Status pura dan wihara candi-candi seharusnya sama dengan status masjid dan gereja di Pulau Jawa. Tempat melaksanakan ibadah yang personalitasnya tua dan penuh dengan muatan kisah seperti Candi Prambanan dan Borobudur selama ini menjadi tempat rekreasi yang menyangga ekonomi rakyat dan pemerintah. Nota kesepemahanan kemauannya jadi jalan untuk perbaikan peran melaksanakan ibadah umat yang mengimaninya. Tempat melaksanakan ibadah seperti pura dan wihara memang sedikit. Perubahan simbolik ini perlu disokong kembali dengan beberapa peraturan yang personalitasnya lebih singkat dan memudahkan dalam manifestasi.
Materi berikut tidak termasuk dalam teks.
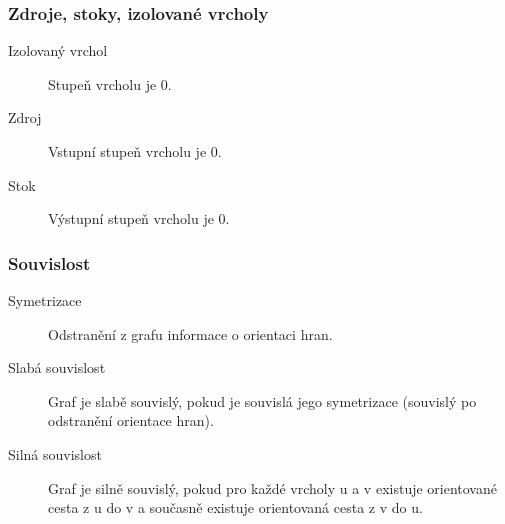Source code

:     \subsubsection{Zdroje, stoky, izolované vrcholy}
      \begin{description}
        \item[Izolovaný vrchol] Stupeň vrcholu je 0.
        \item[Zdroj] Vstupní stupeň vrcholu je 0.
        \item[Stok] Výstupní stupeň vrcholu je 0.
      \end{description}

    \subsubsection{Souvislost}
      \begin{description}
        \item[Symetrizace] Odstranění z grafu informace o orientaci hran.
        \item[Slabá souvislost] Graf je slabě souvislý, pokud je souvislá jego symetrizace (souvislý po odstranění orientace hran).
        \item[Silná souvislost] Graf je silně souvislý, pokud pro každé vrcholy u a v existuje orientované cesta z u do v a současně existuje orientovaná cesta z v do u.
      \end{description}
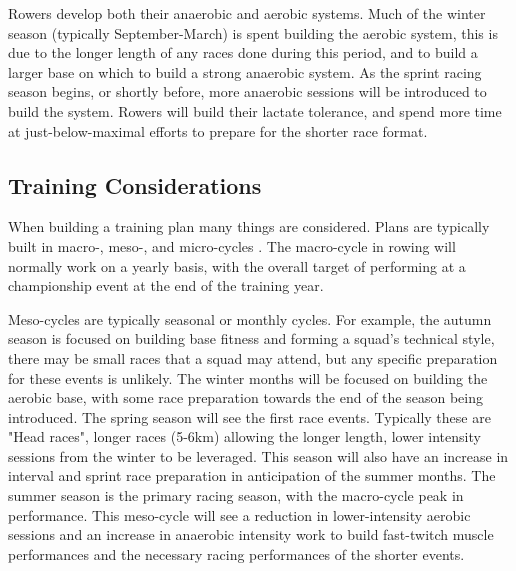 Rowers develop both their anaerobic and aerobic systems. Much of the winter season (typically September-March) is spent building the aerobic system, this is due to the longer length of any races done during this period, and to build a larger base on which to build a strong anaerobic system. As the sprint racing season begins, or shortly before, more anaerobic sessions will be introduced to build the system. Rowers will build their lactate tolerance, and spend more time at just-below-maximal efforts to prepare for the shorter race format.


\subsection{Training Considerations}
When building a training plan many things are considered. Plans are typically built in macro-, meso-, and micro-cycles \cite{periodisation}. The macro-cycle in rowing will normally work on a yearly basis, with the overall target of performing at a championship event at the end of the training year. 

Meso-cycles are typically seasonal or monthly cycles. For example, the autumn season is focused on building base fitness and forming a squad's technical style, there may be small races that a squad may attend, but any specific preparation for these events is unlikely. The winter months will be focused on building the aerobic base, with some race preparation towards the end of the season being introduced. The spring season will see the first race events. Typically these are "Head races", longer races (5-6km) allowing the longer length, lower intensity sessions from the winter to be leveraged. This season will also have an increase in interval and sprint race preparation in anticipation of the summer months. The summer season is the primary racing season, with the macro-cycle peak in performance. This meso-cycle will see a reduction in lower-intensity aerobic sessions and an increase in anaerobic intensity work to build fast-twitch muscle performances and the necessary racing performances of the shorter events.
Kita bisa melihat ketidaksamaan dari ketentuan pemerintah di Vatikan misalnya karena ada tempat bersejarah seperti basilika dan beberapa lain tempat. Peran ganda sebagai wisata dan tempat melaksanakan ibadah jalan secara lancar dan normal. Melaksanakan ibadah tetap jalan, tapi wisata sama. Basilika sebagai tempat melaksanakan ibadah dan wisata bahkan tanpa biaya masuk. Demikian juga di Turki ada Hagia Sophia sebagai tempat melaksanakan ibadah yang sudah beralih-alih dalam kisah panjang negara itu. Dulu permulaannya adalah gereja, berpindah jadi masjid, lalu museum. Dan saat ini peran masjid jalan, tetapi arah wisata jalan kembali. Biaya masuk juga gratis.
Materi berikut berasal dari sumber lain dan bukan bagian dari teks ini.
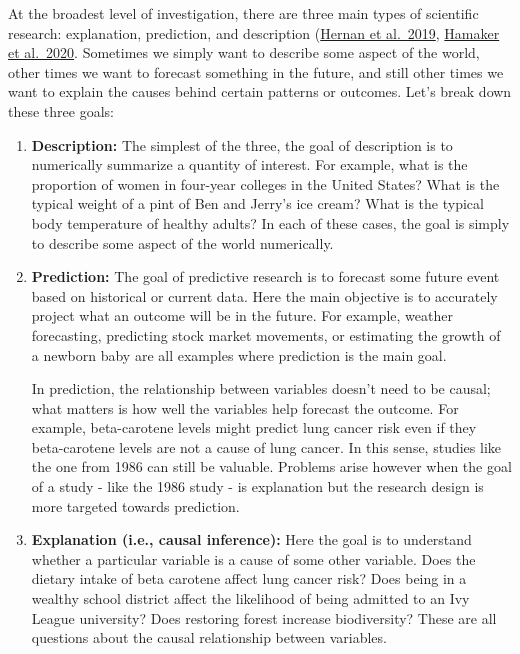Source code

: \documentclass[
]{book}
\begin{document}
At the broadest level of investigation, there are three main types of scientific research: explanation, prediction, and description (\href{https://www.tandfonline.com/doi/full/10.1080/09332480.2019.1579578}{Hernan et al.~2019}, \href{https://www.sciencedirect.com/science/article/pii/S1878929320301171}{Hamaker et al.~2020}. Sometimes we simply want to describe some aspect of the world, other times we want to forecast something in the future, and still other times we want to explain the causes behind certain patterns or outcomes. Let's break down these three goals:

\begin{enumerate}
\def\labelenumi{\arabic{enumi}.}
\item
  \textbf{Description:} The simplest of the three, the goal of description is to numerically summarize a quantity of interest. For example, what is the proportion of women in four-year colleges in the United States? What is the typical weight of a pint of Ben and Jerry's ice cream? What is the typical body temperature of healthy adults? In each of these cases, the goal is simply to describe some aspect of the world numerically.
\item
  \textbf{Prediction:} The goal of predictive research is to forecast some future event based on historical or current data. Here the main objective is to accurately project what an outcome will be in the future. For example, weather forecasting, predicting stock market movements, or estimating the growth of a newborn baby are all examples where prediction is the main goal.

  In prediction, the relationship between variables doesn't need to be causal; what matters is how well the variables help forecast the outcome. For example, beta-carotene levels might predict lung cancer risk even if they beta-carotene levels are not a cause of lung cancer. In this sense, studies like the one from 1986 can still be valuable. Problems arise however when the goal of a study - like the 1986 study - is explanation but the research design is more targeted towards prediction.
\item
  \textbf{Explanation (i.e., causal inference):} Here the goal is to understand whether a particular variable is a cause of some other variable. Does the dietary intake of beta carotene affect lung cancer risk? Does being in a wealthy school district affect the likelihood of being admitted to an Ivy League university? Does restoring forest increase biodiversity? These are all questions about the causal relationship between variables.


\end{enumerate}
\end{document}

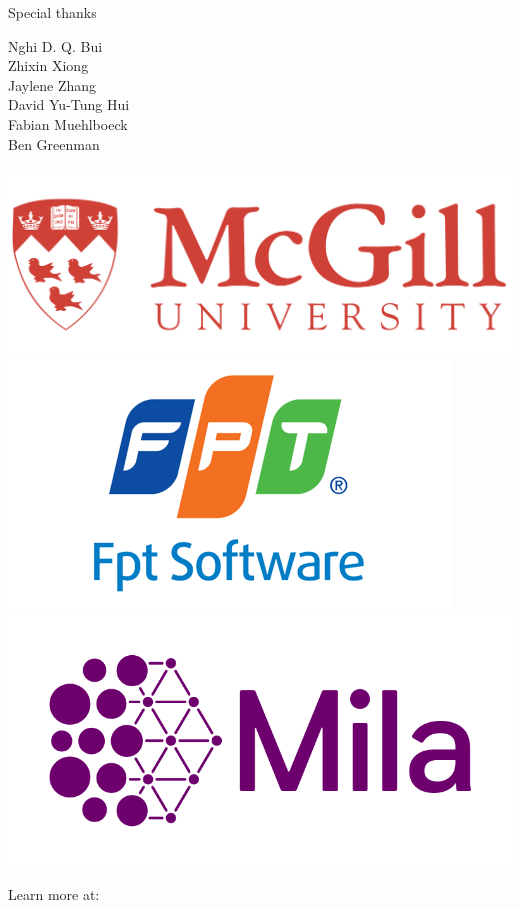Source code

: \documentclass{beamer}
\begin{document}
    \begin{frame}{Special thanks}
            \begin{center}
                \LARGE{
                    Nghi D. Q. Bui\\
                    Zhixin Xiong\\
                    Jaylene Zhang\\
                    David Yu-Tung Hui\\
                    Fabian Muehlboeck\\
                    Ben Greenman\\
                    \phantom{}\\
                }
                \href{https://cs.mcgill.ca}{\includegraphics[scale=0.08]{../figures/mcgill_logo.png}}
                \href{https://www.fpt-software.com}{\includegraphics[scale=0.19]{../figures/fpt_logo.png}}
                \href{https://mila.quebec}{\includegraphics[scale=0.13]{../figures/mila_logo.png}}
            \end{center}
    \end{frame}

    \begin{frame}
        \begin{center}
            \Huge{Learn more at: \\~\\
            \href{http://array22.ndan.co}{\color{blue}{http://array22.ndan.co}}}
        \end{center}
    \end{frame}
\end{document}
Kembalikan Tempat Melaksanakan ibadah Tua

Masjid seperti Menara Kudus dan Masjid Demak di Jateng pun demikian, walau ada ketetapan dan batasan tertentu sebagai masjid. Peran masjid tetap jalan normal, tetapi peran wisata jalan. Demikian juga beberapa geraja tua di Jateng seperti gereja GPIB Imanuel atau gereja blenduk di Semarang. Di Bali banyak pure khusus menjadi tempat wisata, tapi melaksanakan ibadah tetap jalan. Di Yogyakarta masjid Kotagede dan masjid keraton sama. Peran wisata dan masjid berajalan bertepatan. Candi Prambanan dan Borobudur dan candi-candi lain disekitaran Yogyakarta dan Jateng selama ini menjadi tempat wisata, tetapi peran keagamaan sebagai puja atau pradaksina tidak memperoleh dasar hukum. Nota kesepemahaman antara empat kementerian dan pemda Yogyakarta dan Jawa sedang jadi angin segar. Dari segi pembiyaan kiranya perlu dipikir jalan memudahkan untuk umat yang mempunyai iman dan melakukan beribadah di sana. Tidak semuanya umat Hindu dan Buddha mampu bayar apalagi jika setiap melaksanakan ibadah demikian ada. Pembebasan biaya masuk tidak cuma berlaku di hari suci besar saja. Ini sama dengan beberapa masjid, gereja, dan pura di Jawa dan Bali yang memberi kemudahan untuk pemeluknya untuk kerjakan melaksanakan ibadah.

Pengetahuan dan pengetahuan candi seperti Borobudur memang semestinya berlainan. Itu vihara, tempat puja dan pradaksina, tidak hanya untuk stupa dan relief-relief wisata yang bisa dicicip beberapa pelancong. Borobudur adalah tempat melaksanakan ibadah, seperti masjid dan gereja. Umat yang melakukan beribadah seharusnya kita entengkan seperti umat Islam ke masjid setiap hari dan berjamaah. Hari jumat untuk masjid dan hari minggu untuk gereja sebagai hak umat yang mengimaninya. Kontributor yang memudahkan benar-benar bernilai untuk tolerir dan jaminan keanekaragaman iman di Indonesia. Candi Prambanan juga begitu, tidak cuma untuk benda kisah Mataram kuno seribu dua ratus tahun kemarin. Prambanan sebagai pura, seperti pada Bali, perlu perubahan pengetahuan kita. Prambanan bukan hanya arah wisata. Tetapi itu adalah tempat suci yang mengantar manusia ke jalan spiritualitas. Perbaikan Borobudur dan Prambanan sebagai wihara dan pura adalah simbol langkah mempunyai makna dari perubahan tolerir bangsa Indonesia. Dasar religiususitasnya adalah Hindu dan Buddha Mataram kuno satu milenia lalu tetap perlu apresiasi tertentu. Memang Umat Hindu dan Buddha sedikit secara jumlah. Penghormatan hak melaksanakan ibadah mereka adalah tetap tindakan mulia. Langkah ini adalah tindakan simbolik perubahan tolerir beragama di Indonesia.